_Problem statement_.
Scan the entries below and report only how many lines contain "failed".

Saved entries
———
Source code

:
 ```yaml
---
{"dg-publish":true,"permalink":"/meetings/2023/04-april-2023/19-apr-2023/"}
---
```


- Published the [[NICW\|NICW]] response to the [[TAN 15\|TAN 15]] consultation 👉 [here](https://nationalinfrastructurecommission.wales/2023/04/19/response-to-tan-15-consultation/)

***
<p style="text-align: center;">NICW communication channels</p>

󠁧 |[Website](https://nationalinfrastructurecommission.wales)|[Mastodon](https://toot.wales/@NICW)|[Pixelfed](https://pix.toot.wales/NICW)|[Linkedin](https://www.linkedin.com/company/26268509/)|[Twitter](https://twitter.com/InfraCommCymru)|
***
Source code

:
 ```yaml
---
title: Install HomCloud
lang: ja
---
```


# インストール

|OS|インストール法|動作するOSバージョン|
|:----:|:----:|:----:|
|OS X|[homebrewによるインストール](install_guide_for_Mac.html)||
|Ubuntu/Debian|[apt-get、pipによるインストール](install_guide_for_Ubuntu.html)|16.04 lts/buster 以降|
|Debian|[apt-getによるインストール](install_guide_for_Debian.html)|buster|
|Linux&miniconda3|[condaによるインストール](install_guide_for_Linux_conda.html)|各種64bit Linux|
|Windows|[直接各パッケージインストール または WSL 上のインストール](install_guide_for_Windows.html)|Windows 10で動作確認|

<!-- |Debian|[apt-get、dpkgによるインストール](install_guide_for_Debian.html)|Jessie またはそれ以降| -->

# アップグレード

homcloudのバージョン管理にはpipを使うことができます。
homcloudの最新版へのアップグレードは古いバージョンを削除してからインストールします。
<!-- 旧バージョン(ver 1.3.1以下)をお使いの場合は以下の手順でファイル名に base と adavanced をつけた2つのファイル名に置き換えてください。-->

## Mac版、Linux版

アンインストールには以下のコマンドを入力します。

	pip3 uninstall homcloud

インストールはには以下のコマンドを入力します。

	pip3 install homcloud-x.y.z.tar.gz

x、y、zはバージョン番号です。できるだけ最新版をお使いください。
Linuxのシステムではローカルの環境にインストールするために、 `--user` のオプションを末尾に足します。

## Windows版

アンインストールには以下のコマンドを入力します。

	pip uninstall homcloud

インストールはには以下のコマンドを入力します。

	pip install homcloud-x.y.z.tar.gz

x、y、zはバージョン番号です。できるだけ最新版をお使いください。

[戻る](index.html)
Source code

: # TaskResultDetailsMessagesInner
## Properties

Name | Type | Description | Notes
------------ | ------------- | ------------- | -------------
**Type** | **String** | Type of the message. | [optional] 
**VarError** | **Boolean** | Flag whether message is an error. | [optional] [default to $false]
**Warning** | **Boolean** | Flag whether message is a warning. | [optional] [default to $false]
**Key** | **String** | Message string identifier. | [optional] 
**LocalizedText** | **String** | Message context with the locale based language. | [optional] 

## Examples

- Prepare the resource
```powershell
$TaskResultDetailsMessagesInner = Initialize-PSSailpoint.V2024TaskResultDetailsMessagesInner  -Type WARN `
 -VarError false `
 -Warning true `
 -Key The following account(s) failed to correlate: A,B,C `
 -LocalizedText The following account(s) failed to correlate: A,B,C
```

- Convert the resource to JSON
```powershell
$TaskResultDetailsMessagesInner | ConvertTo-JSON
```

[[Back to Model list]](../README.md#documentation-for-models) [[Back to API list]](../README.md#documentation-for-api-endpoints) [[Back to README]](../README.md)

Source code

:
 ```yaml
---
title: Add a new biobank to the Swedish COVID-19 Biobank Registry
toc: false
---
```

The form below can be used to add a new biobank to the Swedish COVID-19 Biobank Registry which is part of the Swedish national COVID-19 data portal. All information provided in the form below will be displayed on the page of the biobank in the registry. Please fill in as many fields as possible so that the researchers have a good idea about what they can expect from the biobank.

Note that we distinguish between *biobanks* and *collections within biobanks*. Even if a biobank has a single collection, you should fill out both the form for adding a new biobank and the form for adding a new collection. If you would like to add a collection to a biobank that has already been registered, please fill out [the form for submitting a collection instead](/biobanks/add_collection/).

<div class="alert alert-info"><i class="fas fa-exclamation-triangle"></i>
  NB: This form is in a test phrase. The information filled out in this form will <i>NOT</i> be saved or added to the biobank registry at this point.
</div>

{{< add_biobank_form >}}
———
_Expected answer_.
2